(Beginning of Records for processing)

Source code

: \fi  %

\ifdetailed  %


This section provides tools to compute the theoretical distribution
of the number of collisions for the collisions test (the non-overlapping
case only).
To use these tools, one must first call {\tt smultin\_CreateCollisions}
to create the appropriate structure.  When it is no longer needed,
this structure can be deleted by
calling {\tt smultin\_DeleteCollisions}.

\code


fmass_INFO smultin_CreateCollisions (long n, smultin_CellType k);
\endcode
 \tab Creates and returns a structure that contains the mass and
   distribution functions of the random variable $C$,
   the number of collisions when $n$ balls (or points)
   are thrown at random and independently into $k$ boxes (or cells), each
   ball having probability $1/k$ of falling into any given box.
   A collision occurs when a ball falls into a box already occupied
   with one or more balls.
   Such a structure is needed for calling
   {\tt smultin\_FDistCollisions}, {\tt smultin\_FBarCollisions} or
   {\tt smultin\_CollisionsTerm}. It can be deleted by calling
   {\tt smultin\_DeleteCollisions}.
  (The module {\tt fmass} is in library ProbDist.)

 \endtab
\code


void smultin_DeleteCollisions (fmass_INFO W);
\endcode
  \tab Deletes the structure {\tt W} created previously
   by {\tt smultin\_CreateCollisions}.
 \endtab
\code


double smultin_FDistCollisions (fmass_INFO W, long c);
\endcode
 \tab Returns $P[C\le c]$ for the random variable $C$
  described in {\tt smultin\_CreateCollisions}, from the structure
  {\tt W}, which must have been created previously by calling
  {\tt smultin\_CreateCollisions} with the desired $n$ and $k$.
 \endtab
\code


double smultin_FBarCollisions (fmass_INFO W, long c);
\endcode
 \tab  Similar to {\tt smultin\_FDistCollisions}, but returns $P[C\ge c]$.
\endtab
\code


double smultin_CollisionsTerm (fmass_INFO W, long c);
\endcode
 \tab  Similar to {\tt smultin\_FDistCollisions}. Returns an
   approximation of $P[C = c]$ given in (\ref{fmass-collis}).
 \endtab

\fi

(End of Records for processing)

■ **Prompt**: Repeat each entry above, keeping every word exact.

■ **Expected answer**:
Source code

: \fi  %

\ifdetailed  %


This section provides tools to compute the theoretical distribution
of the number of collisions for the collisions test (the non-overlapping
case only).
To use these tools, one must first call {\tt smultin\_CreateCollisions}
to create the appropriate structure.  When it is no longer needed,
this structure can be deleted by
calling {\tt smultin\_DeleteCollisions}.

\code


fmass_INFO smultin_CreateCollisions (long n, smultin_CellType k);
\endcode
 \tab Creates and returns a structure that contains the mass and
   distribution functions of the random variable $C$,
   the number of collisions when $n$ balls (or points)
   are thrown at random and independently into $k$ boxes (or cells), each
   ball having probability $1/k$ of falling into any given box.
   A collision occurs when a ball falls into a box already occupied
   with one or more balls.
   Such a structure is needed for calling
   {\tt smultin\_FDistCollisions}, {\tt smultin\_FBarCollisions} or
   {\tt smultin\_CollisionsTerm}. It can be deleted by calling
   {\tt smultin\_DeleteCollisions}.
  (The module {\tt fmass} is in library ProbDist.)

 \endtab
\code


void smultin_DeleteCollisions (fmass_INFO W);
\endcode
  \tab Deletes the structure {\tt W} created previously
   by {\tt smultin\_CreateCollisions}.
 \endtab
\code


double smultin_FDistCollisions (fmass_INFO W, long c);
\endcode
 \tab Returns $P[C\le c]$ for the random variable $C$
  described in {\tt smultin\_CreateCollisions}, from the structure
  {\tt W}, which must have been created previously by calling
  {\tt smultin\_CreateCollisions} with the desired $n$ and $k$.
 \endtab
\code


double smultin_FBarCollisions (fmass_INFO W, long c);
\endcode
 \tab  Similar to {\tt smultin\_FDistCollisions}, but returns $P[C\ge c]$.
\endtab
\code


double smultin_CollisionsTerm (fmass_INFO W, long c);
\endcode
 \tab  Similar to {\tt smultin\_FDistCollisions}. Returns an
   approximation of $P[C = c]$ given in (\ref{fmass-collis}).
 \endtab

\fi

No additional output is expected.